Dabei kam es zu höchst kontroversen Sichtweisen der Ermittlungsarbeit Schnurs durch die Fraktionen. Die Obfrau der CDU-Landtagsfraktion Jutta Schmitt-Lang, bezeichnete Schnurs Darlegungen im Ausschuss als „sehr genau und präzise“. „Es wird gründlich ermittelt“, betonte Schmitt-Lang. Als zweifache Mutter sei sie erschüttert darüber, dass das Jugendamt des Regionalverbands Saarbrücken 2013 eigene Erkenntnisse über mutmaßliche Grenzüberschreitungen des inzwischen verstorbenen, in Missbrauchsverdacht stehenden Assistenzarztes S. nicht an die Uniklinik weitergegeben habe. Schnur habe Patientenakten und auch das vom Uniklinikum in Auftrag gegebene Gutachten der Professorin Renate Schepker untersucht. Und darauf hingewiesen, dass dies auf Patientenakten beruht. Es habe sich dabei herausgestellt, dass es Veränderungen im Dokumentationsverhalten des mutmaßlichen Missbrauchstäters S. gegeben habe, nachdem dieser 2013 über erste Verdachtsmomente gegen ihn informiert gewesen sei. Schnur habe mutmaßliche Opfer bisher nicht befragt. Man müsse über Psychologen Gesprächskontakte anbahnen, sagte Schmitt-Lang. Ob die Ermittlungsaufgabe von Schnur verlängert werde, steht offenbar noch nicht fest. Darüber sei in der CDU-Fraktion nicht gesprochen worden, erklärte Schmitt-Lang.

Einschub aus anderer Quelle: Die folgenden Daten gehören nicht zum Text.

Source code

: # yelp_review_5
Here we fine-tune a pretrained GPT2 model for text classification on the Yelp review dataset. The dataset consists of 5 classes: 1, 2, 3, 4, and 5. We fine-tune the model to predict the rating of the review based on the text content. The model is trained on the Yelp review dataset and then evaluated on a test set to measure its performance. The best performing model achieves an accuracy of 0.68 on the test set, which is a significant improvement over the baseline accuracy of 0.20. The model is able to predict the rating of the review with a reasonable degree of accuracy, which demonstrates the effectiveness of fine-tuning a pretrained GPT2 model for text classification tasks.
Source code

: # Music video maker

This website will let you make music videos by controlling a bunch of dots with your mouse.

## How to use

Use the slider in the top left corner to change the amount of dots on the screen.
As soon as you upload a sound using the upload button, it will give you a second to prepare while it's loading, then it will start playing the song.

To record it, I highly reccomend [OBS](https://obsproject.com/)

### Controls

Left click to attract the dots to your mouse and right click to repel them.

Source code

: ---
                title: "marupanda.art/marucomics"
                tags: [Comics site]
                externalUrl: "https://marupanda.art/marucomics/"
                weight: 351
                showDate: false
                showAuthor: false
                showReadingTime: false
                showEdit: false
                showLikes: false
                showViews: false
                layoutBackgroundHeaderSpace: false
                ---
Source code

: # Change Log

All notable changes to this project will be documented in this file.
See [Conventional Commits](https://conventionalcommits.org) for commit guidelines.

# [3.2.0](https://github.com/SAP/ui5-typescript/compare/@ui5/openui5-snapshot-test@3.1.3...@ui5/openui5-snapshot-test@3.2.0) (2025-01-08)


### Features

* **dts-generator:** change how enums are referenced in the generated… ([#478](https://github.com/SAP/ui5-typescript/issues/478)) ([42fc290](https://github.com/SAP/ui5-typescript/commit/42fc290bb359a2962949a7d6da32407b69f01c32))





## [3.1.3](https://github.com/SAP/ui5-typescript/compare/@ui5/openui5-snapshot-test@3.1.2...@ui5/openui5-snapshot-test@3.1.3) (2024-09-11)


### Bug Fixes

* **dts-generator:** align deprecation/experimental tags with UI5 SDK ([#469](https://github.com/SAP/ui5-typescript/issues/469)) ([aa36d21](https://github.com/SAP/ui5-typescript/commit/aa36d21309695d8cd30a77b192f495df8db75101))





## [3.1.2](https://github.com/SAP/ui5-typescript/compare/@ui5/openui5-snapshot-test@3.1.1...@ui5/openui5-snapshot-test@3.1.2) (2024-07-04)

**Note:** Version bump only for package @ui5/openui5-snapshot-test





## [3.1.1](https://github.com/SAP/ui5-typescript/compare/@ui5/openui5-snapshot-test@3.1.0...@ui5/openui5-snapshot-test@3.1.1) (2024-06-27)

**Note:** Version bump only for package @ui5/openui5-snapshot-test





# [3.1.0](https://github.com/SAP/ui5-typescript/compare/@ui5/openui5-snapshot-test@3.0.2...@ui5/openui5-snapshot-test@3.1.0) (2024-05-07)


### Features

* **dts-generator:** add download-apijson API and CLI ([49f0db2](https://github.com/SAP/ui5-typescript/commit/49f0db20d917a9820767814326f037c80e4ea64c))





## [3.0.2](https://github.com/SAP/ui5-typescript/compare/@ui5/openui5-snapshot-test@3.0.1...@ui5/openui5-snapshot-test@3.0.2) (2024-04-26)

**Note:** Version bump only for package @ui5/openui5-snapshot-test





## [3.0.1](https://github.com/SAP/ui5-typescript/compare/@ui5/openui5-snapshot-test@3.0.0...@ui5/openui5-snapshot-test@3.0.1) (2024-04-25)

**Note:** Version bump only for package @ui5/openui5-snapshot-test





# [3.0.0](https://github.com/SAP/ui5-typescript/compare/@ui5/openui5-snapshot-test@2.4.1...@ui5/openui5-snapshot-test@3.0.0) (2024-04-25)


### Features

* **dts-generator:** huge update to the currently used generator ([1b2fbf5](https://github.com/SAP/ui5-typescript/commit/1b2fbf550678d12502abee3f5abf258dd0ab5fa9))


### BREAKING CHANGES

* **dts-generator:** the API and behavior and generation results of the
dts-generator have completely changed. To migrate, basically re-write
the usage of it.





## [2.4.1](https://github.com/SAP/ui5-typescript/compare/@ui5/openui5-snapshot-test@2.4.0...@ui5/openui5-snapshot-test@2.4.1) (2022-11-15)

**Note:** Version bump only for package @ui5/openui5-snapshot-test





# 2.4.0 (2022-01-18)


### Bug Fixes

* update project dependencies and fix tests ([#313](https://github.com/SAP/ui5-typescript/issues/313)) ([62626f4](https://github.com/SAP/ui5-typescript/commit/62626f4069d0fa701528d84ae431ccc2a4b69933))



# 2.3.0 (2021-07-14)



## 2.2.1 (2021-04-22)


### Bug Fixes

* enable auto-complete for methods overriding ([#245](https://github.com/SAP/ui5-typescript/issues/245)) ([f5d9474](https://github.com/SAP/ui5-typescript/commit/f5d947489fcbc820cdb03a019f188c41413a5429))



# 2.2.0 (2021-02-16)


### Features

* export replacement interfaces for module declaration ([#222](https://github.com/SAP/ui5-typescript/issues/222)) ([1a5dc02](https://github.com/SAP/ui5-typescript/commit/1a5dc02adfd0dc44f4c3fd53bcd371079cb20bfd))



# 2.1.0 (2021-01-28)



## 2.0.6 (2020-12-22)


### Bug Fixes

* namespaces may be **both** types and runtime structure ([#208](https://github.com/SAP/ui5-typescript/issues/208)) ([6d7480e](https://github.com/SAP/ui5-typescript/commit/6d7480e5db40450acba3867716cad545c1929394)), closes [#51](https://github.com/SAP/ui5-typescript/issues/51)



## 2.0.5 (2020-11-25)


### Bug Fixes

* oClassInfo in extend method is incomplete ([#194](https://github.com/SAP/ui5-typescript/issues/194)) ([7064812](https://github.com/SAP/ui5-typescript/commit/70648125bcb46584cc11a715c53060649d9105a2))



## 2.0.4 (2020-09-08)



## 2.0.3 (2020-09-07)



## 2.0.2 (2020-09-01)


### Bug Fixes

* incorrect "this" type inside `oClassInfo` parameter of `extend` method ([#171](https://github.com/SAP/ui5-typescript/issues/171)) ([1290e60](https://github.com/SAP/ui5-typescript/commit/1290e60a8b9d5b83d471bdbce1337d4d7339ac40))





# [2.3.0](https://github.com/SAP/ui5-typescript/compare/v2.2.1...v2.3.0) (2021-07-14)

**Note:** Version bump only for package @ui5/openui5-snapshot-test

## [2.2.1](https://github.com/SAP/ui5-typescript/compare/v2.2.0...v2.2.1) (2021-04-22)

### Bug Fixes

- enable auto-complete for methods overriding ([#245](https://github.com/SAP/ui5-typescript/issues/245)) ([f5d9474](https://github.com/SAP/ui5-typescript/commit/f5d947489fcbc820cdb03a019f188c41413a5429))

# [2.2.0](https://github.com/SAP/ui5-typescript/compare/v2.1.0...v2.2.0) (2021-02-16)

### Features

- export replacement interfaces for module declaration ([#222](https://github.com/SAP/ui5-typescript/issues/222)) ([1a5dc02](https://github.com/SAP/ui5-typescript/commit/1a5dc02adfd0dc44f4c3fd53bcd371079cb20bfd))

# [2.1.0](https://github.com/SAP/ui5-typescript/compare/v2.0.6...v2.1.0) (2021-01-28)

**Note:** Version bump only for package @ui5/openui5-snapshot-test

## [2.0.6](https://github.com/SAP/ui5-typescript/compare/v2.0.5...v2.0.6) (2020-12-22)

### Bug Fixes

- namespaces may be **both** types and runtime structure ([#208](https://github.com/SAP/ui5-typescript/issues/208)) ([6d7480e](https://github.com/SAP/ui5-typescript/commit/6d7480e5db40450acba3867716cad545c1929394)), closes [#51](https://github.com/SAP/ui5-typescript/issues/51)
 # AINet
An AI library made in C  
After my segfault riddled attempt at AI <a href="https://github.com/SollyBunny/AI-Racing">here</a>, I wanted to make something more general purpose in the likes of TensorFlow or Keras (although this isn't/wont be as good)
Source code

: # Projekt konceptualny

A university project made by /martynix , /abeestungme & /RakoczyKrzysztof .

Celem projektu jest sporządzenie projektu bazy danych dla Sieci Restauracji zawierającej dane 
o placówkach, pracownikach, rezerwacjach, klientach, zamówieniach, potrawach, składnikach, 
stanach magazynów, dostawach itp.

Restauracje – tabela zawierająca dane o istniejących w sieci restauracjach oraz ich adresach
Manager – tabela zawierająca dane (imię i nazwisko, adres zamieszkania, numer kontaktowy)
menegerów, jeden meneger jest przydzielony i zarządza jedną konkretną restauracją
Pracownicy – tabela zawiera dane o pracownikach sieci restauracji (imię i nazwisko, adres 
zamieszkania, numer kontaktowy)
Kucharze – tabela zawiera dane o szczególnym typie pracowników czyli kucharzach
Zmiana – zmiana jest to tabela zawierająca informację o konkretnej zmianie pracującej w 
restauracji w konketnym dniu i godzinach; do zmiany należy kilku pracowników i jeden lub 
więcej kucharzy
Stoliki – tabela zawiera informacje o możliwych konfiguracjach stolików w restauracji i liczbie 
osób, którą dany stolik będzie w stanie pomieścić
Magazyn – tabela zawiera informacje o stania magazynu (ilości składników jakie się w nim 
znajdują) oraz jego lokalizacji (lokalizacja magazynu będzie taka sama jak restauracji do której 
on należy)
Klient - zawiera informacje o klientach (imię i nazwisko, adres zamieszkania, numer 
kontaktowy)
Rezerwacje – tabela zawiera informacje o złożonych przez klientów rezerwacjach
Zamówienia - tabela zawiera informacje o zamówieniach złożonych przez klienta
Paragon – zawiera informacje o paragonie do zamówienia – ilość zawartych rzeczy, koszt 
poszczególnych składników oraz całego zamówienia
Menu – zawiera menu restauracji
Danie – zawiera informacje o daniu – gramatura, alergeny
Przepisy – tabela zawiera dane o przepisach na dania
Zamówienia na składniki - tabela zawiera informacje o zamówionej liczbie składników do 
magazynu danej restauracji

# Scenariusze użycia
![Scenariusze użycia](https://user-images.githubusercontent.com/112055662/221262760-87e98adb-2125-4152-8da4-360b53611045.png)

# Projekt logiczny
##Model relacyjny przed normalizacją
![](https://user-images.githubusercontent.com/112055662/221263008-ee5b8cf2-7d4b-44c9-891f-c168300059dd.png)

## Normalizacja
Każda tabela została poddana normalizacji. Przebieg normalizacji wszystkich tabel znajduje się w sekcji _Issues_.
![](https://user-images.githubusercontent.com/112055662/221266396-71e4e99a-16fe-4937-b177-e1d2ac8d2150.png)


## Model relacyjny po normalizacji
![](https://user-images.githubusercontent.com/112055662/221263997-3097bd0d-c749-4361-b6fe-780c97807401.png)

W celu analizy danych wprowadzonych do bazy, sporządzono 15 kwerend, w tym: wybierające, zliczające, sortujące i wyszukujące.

„Die Ermittlungsarbeiten von Herrn Schnur laufen sehr schleppend“, kritisierte Astrid Schramm (Linksfraktion). Sie sagte, dass Schnur bisher keine Gespräche mit den Familien der mutmaßlichen Opfer geführt habe. „Ich habe das Gefühl, dass Schnur auf die Bremse tritt“, sagte Schramm der SZ. Nach knapp einem halben Jahr Ermittlungsarbeit habe sie sich mehr Erkenntnisse erhofft. „Das war viel zu wenig“, sagte Schramm. Es spreche für sich, dass sich Schnurs Auftrag offenbar ausschließlich auf die Uniklinik beschränke, während der Umgang anderer Behörden und der CDU/SPD-Landesregierung mit den Fällen sowie die politische Verantwortung dafür außen vor blieben.

SPD-Obmann Jürgen Renner sagte der SZ, dass sich seine Fraktion dafür einsetze, den Auftrag Schnurs zu verlängern. Auch Renner kritisierte, dass sich Schnurs Ermittlungen nur im Rahmen der Rechtsaufsicht der Uniklinik bewegten. „Wir müssen uns verstärkt dem Informationsfluss widmen“, betonte Renner. Renner rügte die Uniklinik dafür, dass sie nach sechs Monaten immer noch keinen Ombudsmann bestellt habe, an den sich betroffene Patienten wenden könnten. 71 Familien hätten sich seit Bekanntwerden des mutmaßlichen Missbrauchs-Skandals gemeldet. Schnur habe zudem ermittelt, dass das Saar-Sozialministerium Ende 2014 vom Uniklinikum über die Missbrauchsverdachtsfälle informiert worden sei.

Diese Darstellung wies das Sozialministerium am Mittwoch zurück. Sozial-Staatssekretär Stephan Kolling (CDU) erklärte, er lege Wert auf die Feststellung, ,,dass es zu keinem Zeitpunkt solche Informationen gegeben hat“. Diese Einschätzung bestätige auch der Sonderermittler Schnur, so das Sozialmninisterium. Dieser habe die Erkenntnis, wonach keine Information über die Missbrauchsverdachtsfälle im Ministerium angekommen sei, auch in der Ausschussitzung betont, hieß es.